* **Problem to work on**
Wherever a line of the data contains "Beispiel", copy that line.

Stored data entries
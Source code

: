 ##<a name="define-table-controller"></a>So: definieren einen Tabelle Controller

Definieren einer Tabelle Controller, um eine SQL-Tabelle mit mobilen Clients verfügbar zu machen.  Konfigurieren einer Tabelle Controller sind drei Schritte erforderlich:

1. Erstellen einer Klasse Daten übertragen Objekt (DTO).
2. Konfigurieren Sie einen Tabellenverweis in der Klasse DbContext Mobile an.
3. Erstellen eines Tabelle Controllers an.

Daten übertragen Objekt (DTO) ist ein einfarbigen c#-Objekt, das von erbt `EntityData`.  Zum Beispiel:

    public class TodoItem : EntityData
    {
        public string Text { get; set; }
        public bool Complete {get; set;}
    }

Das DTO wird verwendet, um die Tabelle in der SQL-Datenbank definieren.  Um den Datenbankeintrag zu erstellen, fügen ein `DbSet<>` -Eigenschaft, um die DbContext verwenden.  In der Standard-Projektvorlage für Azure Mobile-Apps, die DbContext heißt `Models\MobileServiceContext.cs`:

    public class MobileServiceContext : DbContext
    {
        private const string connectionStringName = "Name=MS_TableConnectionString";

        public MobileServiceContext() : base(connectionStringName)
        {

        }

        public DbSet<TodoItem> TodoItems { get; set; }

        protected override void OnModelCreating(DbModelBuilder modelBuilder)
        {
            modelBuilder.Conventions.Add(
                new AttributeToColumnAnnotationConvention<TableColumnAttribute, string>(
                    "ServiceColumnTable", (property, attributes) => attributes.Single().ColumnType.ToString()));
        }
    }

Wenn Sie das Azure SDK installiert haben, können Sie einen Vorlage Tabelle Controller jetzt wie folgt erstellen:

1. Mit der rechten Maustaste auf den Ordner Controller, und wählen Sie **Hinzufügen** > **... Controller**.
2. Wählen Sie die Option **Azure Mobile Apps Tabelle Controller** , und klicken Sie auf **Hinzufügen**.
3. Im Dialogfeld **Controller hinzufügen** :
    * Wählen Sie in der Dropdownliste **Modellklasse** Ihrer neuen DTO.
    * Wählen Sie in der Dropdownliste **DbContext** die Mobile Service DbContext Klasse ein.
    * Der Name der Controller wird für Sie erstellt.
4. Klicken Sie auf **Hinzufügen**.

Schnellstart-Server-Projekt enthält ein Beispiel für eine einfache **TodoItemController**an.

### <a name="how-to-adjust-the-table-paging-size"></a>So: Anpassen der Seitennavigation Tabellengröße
==
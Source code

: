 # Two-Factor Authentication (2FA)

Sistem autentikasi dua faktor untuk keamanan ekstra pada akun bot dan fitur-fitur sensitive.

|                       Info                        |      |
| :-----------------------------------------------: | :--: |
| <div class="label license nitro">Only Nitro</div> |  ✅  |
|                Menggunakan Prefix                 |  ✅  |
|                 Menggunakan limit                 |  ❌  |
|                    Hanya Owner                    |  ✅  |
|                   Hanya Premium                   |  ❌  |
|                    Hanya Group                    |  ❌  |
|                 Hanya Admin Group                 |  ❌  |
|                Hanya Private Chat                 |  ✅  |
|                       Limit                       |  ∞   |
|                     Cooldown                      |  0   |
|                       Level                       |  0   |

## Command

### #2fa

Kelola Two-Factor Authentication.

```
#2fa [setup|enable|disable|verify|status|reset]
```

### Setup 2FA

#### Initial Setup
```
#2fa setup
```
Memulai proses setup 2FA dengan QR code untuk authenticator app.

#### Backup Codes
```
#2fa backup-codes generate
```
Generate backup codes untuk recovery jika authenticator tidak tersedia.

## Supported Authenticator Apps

* **Written solution**
Daten übertragen Objekt (DTO) ist ein einfarbigen c#-Objekt, das von erbt `EntityData`.  Zum Beispiel:
Schnellstart-Server-Projekt enthält ein Beispiel für eine einfache **TodoItemController**an.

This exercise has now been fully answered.